▶ **How to complete this task**
Go through the listing and return every line with "names" in it.

▶ **Exercise data**
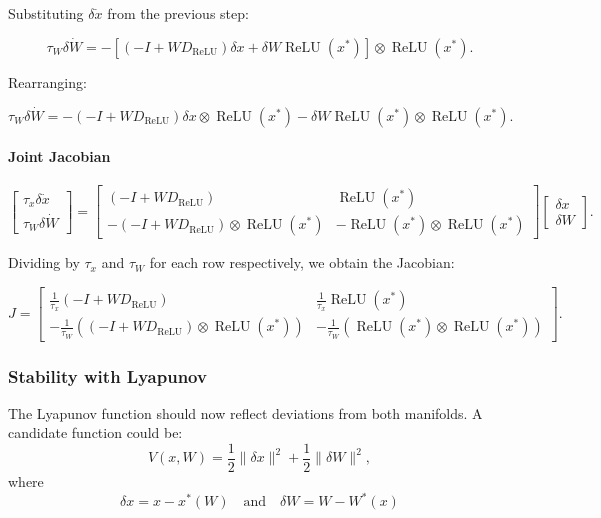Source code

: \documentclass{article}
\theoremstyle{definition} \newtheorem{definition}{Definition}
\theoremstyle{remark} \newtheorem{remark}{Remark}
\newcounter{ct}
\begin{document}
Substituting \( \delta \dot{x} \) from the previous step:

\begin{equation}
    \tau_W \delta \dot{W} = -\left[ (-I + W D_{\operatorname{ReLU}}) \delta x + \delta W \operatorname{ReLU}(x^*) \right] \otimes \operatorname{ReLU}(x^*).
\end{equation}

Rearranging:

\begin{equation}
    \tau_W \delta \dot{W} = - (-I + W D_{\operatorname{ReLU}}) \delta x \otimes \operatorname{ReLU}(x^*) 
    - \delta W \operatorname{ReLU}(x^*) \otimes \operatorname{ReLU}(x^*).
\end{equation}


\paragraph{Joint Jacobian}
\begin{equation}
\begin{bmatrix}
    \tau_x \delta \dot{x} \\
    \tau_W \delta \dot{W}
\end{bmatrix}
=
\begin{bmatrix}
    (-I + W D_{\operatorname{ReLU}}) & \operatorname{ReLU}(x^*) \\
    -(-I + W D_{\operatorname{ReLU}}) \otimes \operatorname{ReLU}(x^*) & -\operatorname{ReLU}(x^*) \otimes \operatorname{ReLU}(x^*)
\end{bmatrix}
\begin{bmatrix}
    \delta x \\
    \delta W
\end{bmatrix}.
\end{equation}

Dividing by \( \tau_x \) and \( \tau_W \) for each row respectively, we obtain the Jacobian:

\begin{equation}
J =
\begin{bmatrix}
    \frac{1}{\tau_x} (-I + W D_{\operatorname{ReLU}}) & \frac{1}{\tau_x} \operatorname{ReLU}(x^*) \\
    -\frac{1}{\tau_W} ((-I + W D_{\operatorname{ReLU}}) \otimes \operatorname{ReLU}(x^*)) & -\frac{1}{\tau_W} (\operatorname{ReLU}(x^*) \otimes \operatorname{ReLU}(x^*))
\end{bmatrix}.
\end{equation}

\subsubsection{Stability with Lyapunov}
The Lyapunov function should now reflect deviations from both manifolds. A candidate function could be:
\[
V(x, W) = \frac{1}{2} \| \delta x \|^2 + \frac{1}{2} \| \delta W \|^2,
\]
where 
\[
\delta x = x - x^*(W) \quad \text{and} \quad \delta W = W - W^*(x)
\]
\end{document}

==

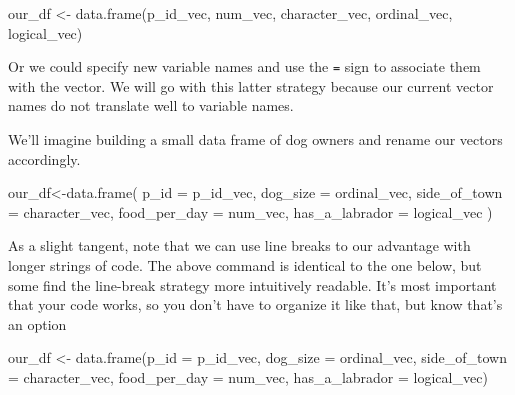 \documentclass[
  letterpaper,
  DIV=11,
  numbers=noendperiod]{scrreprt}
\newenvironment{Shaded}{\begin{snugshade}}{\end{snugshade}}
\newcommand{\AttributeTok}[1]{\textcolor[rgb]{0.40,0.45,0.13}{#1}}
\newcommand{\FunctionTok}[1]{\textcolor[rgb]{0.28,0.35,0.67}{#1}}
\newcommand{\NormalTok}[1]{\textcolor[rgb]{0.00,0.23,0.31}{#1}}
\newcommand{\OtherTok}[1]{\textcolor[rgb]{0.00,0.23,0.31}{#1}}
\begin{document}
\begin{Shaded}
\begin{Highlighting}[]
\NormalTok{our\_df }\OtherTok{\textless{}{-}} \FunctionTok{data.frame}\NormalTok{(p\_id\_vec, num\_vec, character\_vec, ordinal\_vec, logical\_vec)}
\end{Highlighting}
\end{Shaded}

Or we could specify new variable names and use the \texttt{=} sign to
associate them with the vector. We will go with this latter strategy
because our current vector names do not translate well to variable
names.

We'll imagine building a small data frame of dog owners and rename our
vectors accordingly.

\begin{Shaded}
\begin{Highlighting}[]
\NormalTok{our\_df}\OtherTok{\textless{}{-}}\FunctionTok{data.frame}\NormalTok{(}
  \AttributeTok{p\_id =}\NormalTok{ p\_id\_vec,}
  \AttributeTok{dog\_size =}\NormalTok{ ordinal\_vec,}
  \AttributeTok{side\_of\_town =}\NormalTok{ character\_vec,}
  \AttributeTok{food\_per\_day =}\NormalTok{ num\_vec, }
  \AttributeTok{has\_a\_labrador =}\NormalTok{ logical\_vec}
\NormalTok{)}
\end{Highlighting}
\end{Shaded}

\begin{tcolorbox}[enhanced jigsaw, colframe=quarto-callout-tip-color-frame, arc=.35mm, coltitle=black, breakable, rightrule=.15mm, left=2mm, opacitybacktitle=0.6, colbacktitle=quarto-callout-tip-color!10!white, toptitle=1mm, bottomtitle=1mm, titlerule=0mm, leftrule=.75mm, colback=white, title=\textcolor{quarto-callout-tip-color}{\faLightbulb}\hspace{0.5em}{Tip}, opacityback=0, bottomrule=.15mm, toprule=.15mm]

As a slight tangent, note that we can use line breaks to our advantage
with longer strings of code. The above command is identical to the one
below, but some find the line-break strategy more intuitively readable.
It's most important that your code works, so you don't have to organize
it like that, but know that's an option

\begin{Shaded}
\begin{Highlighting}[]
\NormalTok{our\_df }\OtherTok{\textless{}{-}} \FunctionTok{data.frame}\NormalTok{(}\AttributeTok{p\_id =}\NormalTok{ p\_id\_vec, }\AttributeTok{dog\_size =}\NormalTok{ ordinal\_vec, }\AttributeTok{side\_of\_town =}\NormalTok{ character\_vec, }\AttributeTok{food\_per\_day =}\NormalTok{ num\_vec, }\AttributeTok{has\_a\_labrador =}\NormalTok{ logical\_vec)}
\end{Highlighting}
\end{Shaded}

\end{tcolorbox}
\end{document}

▶ **Task solution**
Or we could specify new variable names and use the \texttt{=} sign to
because our current vector names do not translate well to variable
names.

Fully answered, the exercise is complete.